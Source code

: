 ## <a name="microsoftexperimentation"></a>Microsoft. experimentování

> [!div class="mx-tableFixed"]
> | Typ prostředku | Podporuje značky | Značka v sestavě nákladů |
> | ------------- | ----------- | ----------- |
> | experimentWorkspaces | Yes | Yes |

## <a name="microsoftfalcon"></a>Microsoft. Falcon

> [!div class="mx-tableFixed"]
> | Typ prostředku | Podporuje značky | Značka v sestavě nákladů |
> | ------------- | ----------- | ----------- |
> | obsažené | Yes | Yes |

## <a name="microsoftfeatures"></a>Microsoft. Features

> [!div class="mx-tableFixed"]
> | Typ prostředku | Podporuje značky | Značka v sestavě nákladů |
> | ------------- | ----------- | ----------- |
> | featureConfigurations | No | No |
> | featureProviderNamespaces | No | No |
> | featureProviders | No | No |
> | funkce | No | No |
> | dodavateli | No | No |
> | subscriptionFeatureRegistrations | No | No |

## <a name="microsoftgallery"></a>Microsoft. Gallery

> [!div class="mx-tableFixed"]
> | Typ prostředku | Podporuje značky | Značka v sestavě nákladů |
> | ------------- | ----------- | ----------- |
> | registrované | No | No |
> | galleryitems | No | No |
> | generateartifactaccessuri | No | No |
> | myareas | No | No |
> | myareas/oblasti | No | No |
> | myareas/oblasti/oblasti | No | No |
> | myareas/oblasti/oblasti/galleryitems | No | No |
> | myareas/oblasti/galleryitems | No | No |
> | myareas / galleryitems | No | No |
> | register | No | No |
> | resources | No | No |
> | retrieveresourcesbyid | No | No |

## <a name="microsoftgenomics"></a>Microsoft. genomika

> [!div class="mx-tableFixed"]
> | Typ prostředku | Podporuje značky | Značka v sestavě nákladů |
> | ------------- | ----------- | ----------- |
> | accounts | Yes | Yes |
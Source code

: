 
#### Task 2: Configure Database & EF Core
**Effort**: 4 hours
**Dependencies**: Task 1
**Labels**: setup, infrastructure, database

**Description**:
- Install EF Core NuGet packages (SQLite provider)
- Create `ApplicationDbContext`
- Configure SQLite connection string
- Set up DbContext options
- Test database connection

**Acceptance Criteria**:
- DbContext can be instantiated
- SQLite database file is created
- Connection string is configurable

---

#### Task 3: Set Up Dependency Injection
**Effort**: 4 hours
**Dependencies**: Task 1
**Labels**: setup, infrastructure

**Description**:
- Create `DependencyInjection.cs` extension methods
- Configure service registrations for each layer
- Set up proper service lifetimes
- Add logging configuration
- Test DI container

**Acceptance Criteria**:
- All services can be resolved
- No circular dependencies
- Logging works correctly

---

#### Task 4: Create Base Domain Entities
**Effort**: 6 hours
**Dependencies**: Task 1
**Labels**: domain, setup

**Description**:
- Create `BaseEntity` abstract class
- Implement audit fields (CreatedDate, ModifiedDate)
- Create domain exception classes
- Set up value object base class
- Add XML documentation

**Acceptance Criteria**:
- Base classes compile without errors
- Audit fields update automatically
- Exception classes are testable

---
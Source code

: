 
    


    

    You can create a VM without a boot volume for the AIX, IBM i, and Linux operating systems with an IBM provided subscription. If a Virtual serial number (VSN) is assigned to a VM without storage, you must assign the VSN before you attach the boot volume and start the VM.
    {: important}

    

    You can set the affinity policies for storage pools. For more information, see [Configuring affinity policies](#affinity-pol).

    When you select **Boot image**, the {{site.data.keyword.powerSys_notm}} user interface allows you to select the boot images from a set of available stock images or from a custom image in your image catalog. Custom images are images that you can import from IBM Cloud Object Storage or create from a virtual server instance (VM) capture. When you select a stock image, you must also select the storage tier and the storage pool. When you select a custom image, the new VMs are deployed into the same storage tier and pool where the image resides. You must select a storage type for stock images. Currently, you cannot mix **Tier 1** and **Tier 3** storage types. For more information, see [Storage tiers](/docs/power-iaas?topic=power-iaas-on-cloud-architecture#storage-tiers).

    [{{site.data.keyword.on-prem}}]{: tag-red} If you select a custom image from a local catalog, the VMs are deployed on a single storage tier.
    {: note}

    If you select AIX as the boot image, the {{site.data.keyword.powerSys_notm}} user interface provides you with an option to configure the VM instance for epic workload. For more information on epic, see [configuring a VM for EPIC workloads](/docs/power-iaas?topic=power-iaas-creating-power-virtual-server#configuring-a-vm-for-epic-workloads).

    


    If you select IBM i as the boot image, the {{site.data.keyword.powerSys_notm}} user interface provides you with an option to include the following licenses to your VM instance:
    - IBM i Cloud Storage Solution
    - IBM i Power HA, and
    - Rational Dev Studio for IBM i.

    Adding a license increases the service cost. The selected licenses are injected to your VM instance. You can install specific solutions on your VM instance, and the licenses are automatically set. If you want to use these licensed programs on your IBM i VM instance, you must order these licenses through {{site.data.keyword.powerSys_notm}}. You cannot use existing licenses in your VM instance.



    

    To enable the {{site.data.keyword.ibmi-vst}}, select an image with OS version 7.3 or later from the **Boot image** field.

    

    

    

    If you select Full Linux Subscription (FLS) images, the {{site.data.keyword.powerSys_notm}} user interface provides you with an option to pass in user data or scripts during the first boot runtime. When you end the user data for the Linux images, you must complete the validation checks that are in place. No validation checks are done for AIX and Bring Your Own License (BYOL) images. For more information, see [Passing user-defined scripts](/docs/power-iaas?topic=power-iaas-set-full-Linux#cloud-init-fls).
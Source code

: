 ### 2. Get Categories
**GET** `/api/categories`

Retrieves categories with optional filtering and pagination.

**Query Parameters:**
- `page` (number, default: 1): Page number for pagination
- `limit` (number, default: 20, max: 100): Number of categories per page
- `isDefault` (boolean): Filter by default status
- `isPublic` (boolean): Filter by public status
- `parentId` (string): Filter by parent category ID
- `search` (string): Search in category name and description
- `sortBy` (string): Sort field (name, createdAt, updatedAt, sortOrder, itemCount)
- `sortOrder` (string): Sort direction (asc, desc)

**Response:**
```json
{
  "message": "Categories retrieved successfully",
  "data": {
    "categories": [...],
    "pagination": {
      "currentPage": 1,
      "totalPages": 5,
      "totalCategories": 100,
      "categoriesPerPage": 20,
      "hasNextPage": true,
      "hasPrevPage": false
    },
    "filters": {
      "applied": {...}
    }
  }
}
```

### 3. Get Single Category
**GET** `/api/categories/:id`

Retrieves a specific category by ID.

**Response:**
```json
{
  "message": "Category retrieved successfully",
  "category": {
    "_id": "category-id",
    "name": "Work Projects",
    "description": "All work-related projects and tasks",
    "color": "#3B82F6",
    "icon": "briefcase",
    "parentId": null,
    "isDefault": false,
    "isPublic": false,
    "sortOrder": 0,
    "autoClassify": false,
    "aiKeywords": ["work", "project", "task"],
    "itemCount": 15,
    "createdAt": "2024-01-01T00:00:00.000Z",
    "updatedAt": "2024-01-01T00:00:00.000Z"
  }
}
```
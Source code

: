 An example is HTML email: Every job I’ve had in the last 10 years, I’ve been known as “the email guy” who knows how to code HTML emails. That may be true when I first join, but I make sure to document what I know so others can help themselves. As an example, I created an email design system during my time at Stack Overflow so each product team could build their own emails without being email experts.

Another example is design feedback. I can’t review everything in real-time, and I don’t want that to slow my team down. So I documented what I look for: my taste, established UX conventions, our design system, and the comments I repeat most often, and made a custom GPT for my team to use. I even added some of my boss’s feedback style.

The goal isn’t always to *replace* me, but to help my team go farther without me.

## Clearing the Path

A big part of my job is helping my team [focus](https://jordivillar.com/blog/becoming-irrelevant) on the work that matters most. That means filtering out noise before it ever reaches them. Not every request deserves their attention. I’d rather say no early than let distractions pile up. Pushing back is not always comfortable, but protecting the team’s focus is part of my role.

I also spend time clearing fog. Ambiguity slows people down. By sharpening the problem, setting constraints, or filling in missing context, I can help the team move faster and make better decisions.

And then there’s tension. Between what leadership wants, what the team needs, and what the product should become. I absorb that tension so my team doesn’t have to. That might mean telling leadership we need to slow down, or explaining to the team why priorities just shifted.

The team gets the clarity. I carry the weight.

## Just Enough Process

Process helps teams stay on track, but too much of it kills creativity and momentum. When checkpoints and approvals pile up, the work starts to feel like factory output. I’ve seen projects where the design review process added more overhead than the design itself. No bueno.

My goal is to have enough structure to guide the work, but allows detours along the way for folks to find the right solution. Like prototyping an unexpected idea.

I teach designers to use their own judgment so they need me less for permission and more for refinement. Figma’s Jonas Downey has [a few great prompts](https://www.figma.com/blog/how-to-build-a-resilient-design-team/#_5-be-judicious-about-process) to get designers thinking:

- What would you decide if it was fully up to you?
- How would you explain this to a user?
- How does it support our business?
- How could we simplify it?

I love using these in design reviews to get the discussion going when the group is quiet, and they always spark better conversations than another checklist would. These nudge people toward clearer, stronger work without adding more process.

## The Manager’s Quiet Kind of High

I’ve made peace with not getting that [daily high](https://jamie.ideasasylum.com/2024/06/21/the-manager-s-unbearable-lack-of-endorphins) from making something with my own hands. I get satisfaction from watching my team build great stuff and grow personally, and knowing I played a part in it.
+ + + + + + +
== Action item ==
Anywhere the listing shows the word "would", copy the full line.

== Result of this exercise ==
- What would you decide if it was fully up to you?
- How would you explain this to a user?
I love using these in design reviews to get the discussion going when the group is quiet, and they always spark better conversations than another checklist would. These nudge people toward clearer, stronger work without adding more process.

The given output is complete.